Want To Know More About Yoga Beginners' Workouts?

If you are interested in knowing some yoga beginners' workouts, this is the place for you. Here, you can gain a step-by-step insight into the simplest form of doing some Yoga Poses & workouts.

Before You Start

Before commencing with your starter or intermediate workouts, selecting the suitable yoga asanas is very important. Yoga has specific asanas defined for different age levels. Your suitable workout would depend on your age, lifestyle, present health, and the amount of time you can dedicate exclusively for doing yoga. Remember to start at a very slow pace and gradually increase the time duration and difficulty levels of even the simple yoga position.

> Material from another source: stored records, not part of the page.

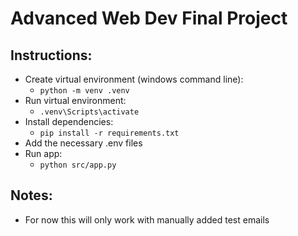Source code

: # Advanced Web Dev Final Project

## Instructions:
- Create virtual environment (windows command line):
  - `python -m venv .venv`
- Run virtual environment:
  - `.venv\Scripts\activate`
- Install dependencies:
  - `pip install -r requirements.txt`
- Add the necessary .env files
- Run app:
  - `python src/app.py`

## Notes:
- For now this will only work with manually added test emails
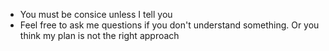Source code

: - You must be consice unless I tell you
- Feel free to ask me questions if you don't understand something. Or you think my plan is not the right approach
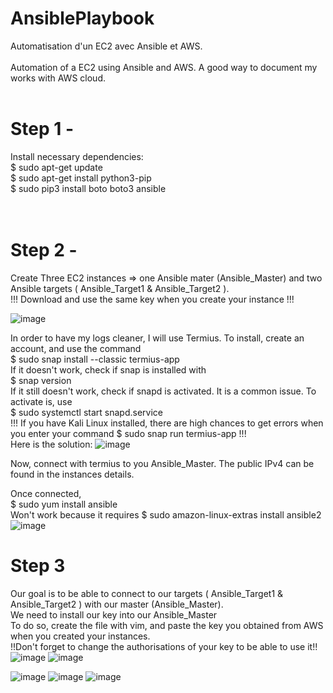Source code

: # AnsiblePlaybook

Automatisation d'un EC2 avec Ansible et AWS.<br><br>
Automation of a EC2 using Ansible and AWS. A good way to document my works with AWS cloud.<br><br>

# Step 1 - 
Install necessary dependencies: <br>
$ sudo apt-get update <br>
$ sudo apt-get install python3-pip     <br>
$ sudo pip3 install boto boto3 ansible<br> <br><br>
# Step  2 -
Create Three EC2 instances => one Ansible mater (Ansible_Master) and two Ansible targets ( Ansible_Target1 & Ansible_Target2 ). <br>
!!! Download and use the same key when you create your instance !!!


![image](https://user-images.githubusercontent.com/103506746/188097036-e0bd4bea-6a27-4012-9d0b-fe2f33fa7d50.png)


In order to have my logs cleaner, I will use Termius. To install, create an account, and use the command <br>
$ sudo snap install --classic termius-app <br>
If it doesn't work, check if snap is installed with<br>
$ snap version <br>
If it still doesn't work, check if snapd is activated. It is a common issue. To activate is, use <br>
$ sudo systemctl start snapd.service <br>
!!! If you have Kali Linux installed, there are high chances to get errors when you enter your command $ sudo snap run termius-app !!!<br>
Here is the solution:
![image](https://user-images.githubusercontent.com/103506746/188558460-8f43ba27-c331-460c-b2bb-58d6d16cfaa3.png)





Now, connect with termius to you Ansible_Master. The public IPv4 can be found in the instances details.<br>

Once connected, <br>
$ sudo yum install ansible <br>
Won't work because it requires 
$ sudo amazon-linux-extras install ansible2 <br>
![image](https://user-images.githubusercontent.com/103506746/188098281-aca28540-cc4e-4b86-b9a6-f8516a195976.png)


# Step 3

Our goal is to be able to connect to our targets ( Ansible_Target1 & Ansible_Target2 ) with our master (Ansible_Master).<br>
We need to install our key into our Ansible_Master <br>
To do so, create the file with vim, and paste the key you obtained from AWS when you created your instances.<br>
!!Don't forget to change the authorisations of your key to be able to use it!!
![image](https://user-images.githubusercontent.com/103506746/188104314-6cdc13f8-c864-45af-87b3-df35c246e91e.png)
![image](https://user-images.githubusercontent.com/103506746/188104875-d7b1e026-1ae1-49b3-9407-d36c3e79b3c2.png)

![image](https://user-images.githubusercontent.com/103506746/188566292-1a63f412-f153-4567-9fbf-fce175f8fd42.png)
![image](https://user-images.githubusercontent.com/103506746/188566528-7d19346b-550d-4b68-8a7b-ba1cfda29984.png)
![image](https://user-images.githubusercontent.com/103506746/188566993-39de226e-c090-4b42-9038-ab0c16387697.png)


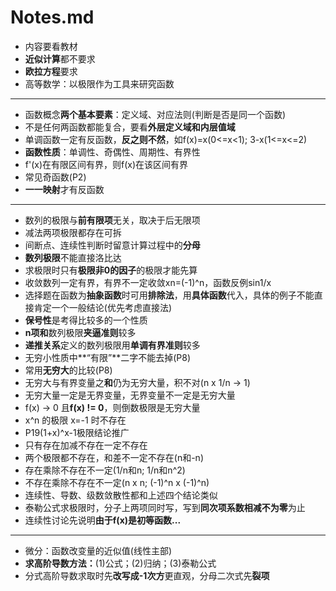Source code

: # Notes.md

+ 内容要看教材
+ **近似计算**都不要求
+ **欧拉方程**要求
+ 高等数学：以极限作为工具来研究函数
------
+ 函数概念**两个基本要素**：定义域、对应法则(判断是否是同一个函数)
+ 不是任何两函数都能复合，要看**外层定义域和内层值域**
+ 单调函数一定有反函数，**反之则不然**，如f(x)=x(0<=x<1); 3-x(1<=x<=2)
+ **函数性质**：单调性、奇偶性、周期性、有界性
+ f'(x)在有限区间有界，则f(x)在该区间有界
+ 常见奇函数(P2)
+ **一一映射**才有反函数
------
+ 数列的极限与**前有限项**无关，取决于后无限项
+ 减法两项极限都存在可拆
+ 间断点、连续性判断时留意计算过程中的**分母**
+ **数列极限**不能直接洛比达
+ 求极限时只有**极限非0的因子**的极限才能先算
+ 收敛数列一定有界，有界不一定收敛xn=(-1)^n，函数反例sin1/x
+ 选择题在函数为**抽象函数**时可用**排除法**，用**具体函数**代入，具体的例子不能直接肯定一个一般结论(优先考虑直接法)
+ **保号性**是考得比较多的一个性质
+ **n项和**数列极限**夹逼准则**较多
+ **递推关系**定义的数列极限用**单调有界准则**较多
+ 无穷小性质中**“有限”**二字不能去掉(P8)
+ 常用**无穷大**的比较(P8)
+ 无穷大与有界变量之**和**仍为无穷大量，积不对(n x 1/n -> 1)
+ 无穷大量一定是无界变量，无界变量不一定是无穷大量
+ f(x) -> 0 且**f(x) != 0**，则倒数极限是无穷大量
+ x^n 的极限 x=-1 时不存在
+ P19(1+x)^x-1极限结论推广
+ 只有存在加减不存在一定不存在
+ 两个极限都不存在，和差不一定不存在(n和-n)
+ 存在乘除不存在不一定(1/n和n; 1/n和n^2)
+ 不存在乘除不存在不一定(n x n; (-1)^n x (-1)^n)
+ 连续性、导数、级数敛散性都和上述四个结论类似
+ 泰勒公式求极限时，分子上两项同时写，写到**同次项系数相减不为零**为止
+ 连续性讨论先说明**由于f(x)是初等函数...**
------
+ 微分：函数改变量的近似值(线性主部)
+ **求高阶导数方法：**(1)公式；(2)归纳；(3)泰勒公式
+ 分式高阶导数求取时先**改写成-1次方**更直观，分母二次式先**裂项**
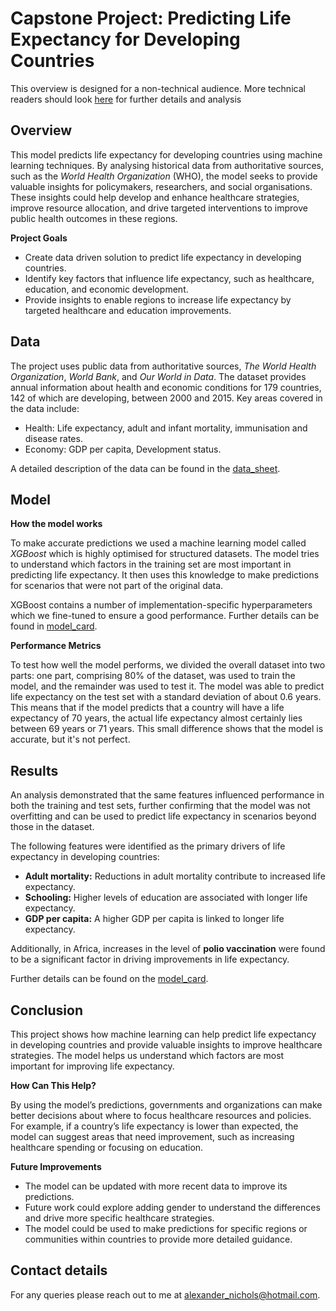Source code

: # Capstone Project: Predicting Life Expectancy for Developing Countries
This overview is designed for a non-technical audience. More technical readers should look [here](files.md) for further details and analysis

## Overview
This model predicts life expectancy for developing countries using machine learning techniques. By analysing historical data from authoritative sources, such as the _World Health Organization_ (WHO), the model seeks to provide valuable insights for policymakers, researchers, and social organisations. These insights could help develop and enhance healthcare strategies, improve resource allocation, and drive targeted interventions to improve public health outcomes in these regions.

**Project Goals**

- Create data driven solution to predict life expectancy in developing countries.
- Identify key factors that influence life expectancy, such as healthcare, education, and economic development.
- Provide insights to enable regions to increase life expectancy by targeted healthcare and education improvements.

## Data
The project uses public data from authoritative sources, _The World Health Organization_, _World Bank_, and _Our World in Data_. The dataset provides annual information about health and economic conditions for 179 countries, 142 of which are developing, between 2000 and 2015. Key areas covered in the data include:
- Health: Life expectancy, adult and infant mortality, immunisation and disease rates.
- Economy: GDP per capita, Development status.

A detailed description of the data can be found in the [data_sheet](data_sheet.md). 

## Model
**How the model works**

To make accurate predictions we used a machine learning model called _XGBoost_ which is highly optimised for structured datasets. The model tries to understand which factors in the training set are most important in predicting life expectancy. It then uses this knowledge to make predictions for scenarios that were not part of the original data. 

XGBoost contains a number of implementation-specific hyperparameters which we fine-tuned  to ensure a good performance. Further details can be found in [model_card](model_card.md).

**Performance Metrics**

To test how well the model performs, we divided the overall dataset into two parts: one part, comprising 80% of the dataset, was used to train the model, and the remainder was used to test it. The model was able to predict life expectancy on the test set with a standard deviation of about 0.6 years. This means that if the model predicts that a country will have a life expectancy of 70 years, the actual life expectancy almost certainly lies between 69 years or 71 years. This small difference shows that the model is accurate, but it's not perfect.

## Results
An analysis demonstrated that the same features influenced performance in both the training and test sets, further confirming that the model was not overfitting and can be used to predict life expectancy in scenarios beyond those in the dataset.

The following features were identified as the primary drivers of life expectancy in developing countries:

- **Adult mortality:** Reductions in adult mortality contribute to increased life expectancy.
- **Schooling:** Higher levels of education are associated with longer life expectancy.
- **GDP per capita:** A higher GDP per capita is linked to longer life expectancy.

Additionally, in Africa, increases in the level of **polio vaccination** were found to be a significant factor in driving improvements in life expectancy.

Further details can be found on the [model_card](model_card.md).

## Conclusion
This project shows how machine learning can help predict life expectancy in developing countries and provide valuable insights to improve healthcare strategies. The model helps us understand which factors are most important for improving life expectancy.

**How Can This Help?**

By using the model’s predictions, governments and organizations can make better decisions about where to focus healthcare resources and policies. For example, if a country’s life expectancy is lower than expected, the model can suggest areas that need improvement, such as increasing healthcare spending or focusing on education.

**Future Improvements**

- The model can be updated with more recent data to improve its predictions.
- Future work could explore adding gender to understand the differences and drive more specific healthcare strategies.
- The model could be used to make predictions for specific regions or communities within countries to provide more detailed guidance.

## Contact details
For any queries please reach out to me at <alexander_nichols@hotmail.com>.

With the passage of time, your body flexibility and strength would increase, and you would be able to maintain the yoga poses for a longer duration. To start with, you can either join a yoga studio or a gym near your home or register with free online yoga lessons. Beginners' workouts are also available in DVDs for easy reference. However, remember to consult your doctor before you start with any form of exercise.

Moving On To The Intermediate Level

Once you are comfortable with the beginners' workouts, you can comfortably move on to the intermediate workouts. Intermediate yoga regime is meant for people who are in good physical shape and have already been performing regular yoga for quite some time. You can start with intermediate yoga by working out at least 2-3 times a week for the first two weeks, and then, progress to 4-5 times a week for the next two months.

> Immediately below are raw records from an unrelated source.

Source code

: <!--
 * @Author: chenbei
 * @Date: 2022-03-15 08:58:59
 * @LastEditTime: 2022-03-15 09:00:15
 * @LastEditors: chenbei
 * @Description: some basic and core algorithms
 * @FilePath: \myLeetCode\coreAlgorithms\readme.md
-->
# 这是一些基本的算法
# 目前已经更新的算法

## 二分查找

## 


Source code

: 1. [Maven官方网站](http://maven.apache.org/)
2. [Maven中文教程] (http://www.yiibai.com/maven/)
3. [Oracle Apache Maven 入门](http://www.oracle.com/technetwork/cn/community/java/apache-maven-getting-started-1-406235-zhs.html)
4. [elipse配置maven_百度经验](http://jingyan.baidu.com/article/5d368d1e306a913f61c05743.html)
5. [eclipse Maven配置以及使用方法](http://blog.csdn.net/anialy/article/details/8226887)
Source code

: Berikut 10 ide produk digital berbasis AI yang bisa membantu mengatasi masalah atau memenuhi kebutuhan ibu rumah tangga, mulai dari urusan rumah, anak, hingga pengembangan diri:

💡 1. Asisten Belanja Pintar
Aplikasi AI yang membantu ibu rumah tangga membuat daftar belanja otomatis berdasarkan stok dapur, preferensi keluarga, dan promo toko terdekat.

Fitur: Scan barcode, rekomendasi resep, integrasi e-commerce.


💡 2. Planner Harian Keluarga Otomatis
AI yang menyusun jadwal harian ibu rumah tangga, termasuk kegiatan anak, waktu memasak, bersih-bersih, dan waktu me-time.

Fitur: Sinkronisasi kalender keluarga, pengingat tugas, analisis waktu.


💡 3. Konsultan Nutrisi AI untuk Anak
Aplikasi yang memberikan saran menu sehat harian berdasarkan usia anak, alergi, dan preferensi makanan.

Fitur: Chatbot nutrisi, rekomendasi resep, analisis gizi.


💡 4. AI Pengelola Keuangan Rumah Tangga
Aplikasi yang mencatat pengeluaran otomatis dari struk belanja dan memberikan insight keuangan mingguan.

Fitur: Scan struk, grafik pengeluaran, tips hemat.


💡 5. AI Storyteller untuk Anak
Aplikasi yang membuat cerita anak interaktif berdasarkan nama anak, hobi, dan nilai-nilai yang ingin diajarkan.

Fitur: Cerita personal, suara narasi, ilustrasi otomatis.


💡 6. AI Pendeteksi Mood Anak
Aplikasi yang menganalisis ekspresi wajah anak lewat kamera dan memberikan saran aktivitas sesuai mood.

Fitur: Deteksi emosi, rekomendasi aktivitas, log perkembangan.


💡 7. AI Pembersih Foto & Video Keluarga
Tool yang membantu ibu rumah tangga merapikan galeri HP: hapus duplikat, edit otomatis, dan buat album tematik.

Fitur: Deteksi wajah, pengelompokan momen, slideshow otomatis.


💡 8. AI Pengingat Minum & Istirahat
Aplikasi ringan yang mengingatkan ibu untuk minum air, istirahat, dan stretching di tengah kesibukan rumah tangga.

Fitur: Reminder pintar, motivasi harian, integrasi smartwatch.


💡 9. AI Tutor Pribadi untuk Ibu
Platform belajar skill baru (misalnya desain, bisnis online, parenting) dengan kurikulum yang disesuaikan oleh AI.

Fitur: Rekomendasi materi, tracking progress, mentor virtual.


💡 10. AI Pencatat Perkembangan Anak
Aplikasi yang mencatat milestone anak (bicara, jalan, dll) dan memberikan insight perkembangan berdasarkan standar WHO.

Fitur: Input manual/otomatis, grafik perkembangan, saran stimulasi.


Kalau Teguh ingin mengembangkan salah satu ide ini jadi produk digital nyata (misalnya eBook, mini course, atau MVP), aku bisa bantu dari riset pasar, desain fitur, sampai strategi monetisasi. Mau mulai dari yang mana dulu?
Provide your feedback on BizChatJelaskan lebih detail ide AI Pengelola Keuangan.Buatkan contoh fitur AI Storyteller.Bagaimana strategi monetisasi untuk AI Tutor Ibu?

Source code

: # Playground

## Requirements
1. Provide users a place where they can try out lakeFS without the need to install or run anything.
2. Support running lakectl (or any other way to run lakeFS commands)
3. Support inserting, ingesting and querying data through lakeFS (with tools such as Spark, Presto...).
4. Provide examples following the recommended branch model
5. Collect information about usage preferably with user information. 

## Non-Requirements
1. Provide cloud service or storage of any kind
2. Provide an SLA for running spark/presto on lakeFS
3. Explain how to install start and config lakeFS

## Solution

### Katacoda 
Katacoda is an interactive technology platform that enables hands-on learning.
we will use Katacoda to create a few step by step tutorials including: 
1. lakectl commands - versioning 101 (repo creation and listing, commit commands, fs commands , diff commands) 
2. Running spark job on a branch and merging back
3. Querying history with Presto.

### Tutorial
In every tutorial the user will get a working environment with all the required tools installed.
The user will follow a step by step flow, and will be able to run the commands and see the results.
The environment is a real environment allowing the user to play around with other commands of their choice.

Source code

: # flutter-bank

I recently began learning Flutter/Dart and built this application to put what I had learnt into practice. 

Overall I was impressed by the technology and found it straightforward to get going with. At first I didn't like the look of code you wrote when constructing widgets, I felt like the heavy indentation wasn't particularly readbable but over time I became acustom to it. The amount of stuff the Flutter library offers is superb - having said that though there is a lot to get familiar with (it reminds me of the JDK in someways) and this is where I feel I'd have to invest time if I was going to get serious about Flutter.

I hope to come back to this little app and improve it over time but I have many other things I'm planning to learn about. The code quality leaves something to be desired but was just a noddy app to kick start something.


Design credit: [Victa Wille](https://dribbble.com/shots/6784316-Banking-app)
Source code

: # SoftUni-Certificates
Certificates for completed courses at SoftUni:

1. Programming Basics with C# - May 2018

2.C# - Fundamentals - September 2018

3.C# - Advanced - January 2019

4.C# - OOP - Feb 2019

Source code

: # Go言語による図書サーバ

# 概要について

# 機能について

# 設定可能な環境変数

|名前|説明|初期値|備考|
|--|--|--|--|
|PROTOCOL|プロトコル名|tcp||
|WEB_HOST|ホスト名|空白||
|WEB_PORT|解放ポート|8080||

Move on to the advanced level only when your body admits you to. You would need to have complete control over your intermediate Yoga Poses & workouts before you move to the advanced level.

Tips To Perform Some Basic Yoga Workouts

Here are some simple yoga position details to start with:

  • Mountain pose: The pose helps improve the posture and strengthens the thighs, the ankles, and the knees. It also helps in firming the hips and the abdomen. The pose is the starting point for all Yoga pupils; so, it is important that one learns to perform it correctly.
  • The chair pose: This pose helps improve the posture as well as the breathing technique. It requires you to bend your knees till the thighs become parallel to each other. Now move your arms toward the sky. Keep a slight bend for the upper back and inhale and exhale deeply. Hold the pose for 8-10 breaths, and then, stand up. Alternate the pose with the mountain pose for maximum results.
  • Bridge pose: Start by lying on your back. Now move your knees straight up without your soles leaving the floor or the mat. Place your fingers behind your lower back and push your hips toward the sky. Keep trying till you can lift your hips higher. Once you are able to attain the position take a few deep breaths, and then lower yourself to a lying position again.

You can start your beginners' workout with just the above-mentioned poses or add a few more. Just remember that you need to stay in each pose for 10-20 seconds and try to increase this time duration with each passing day. Soon you would be ready for the intermediate level, and then, for the advanced level, too.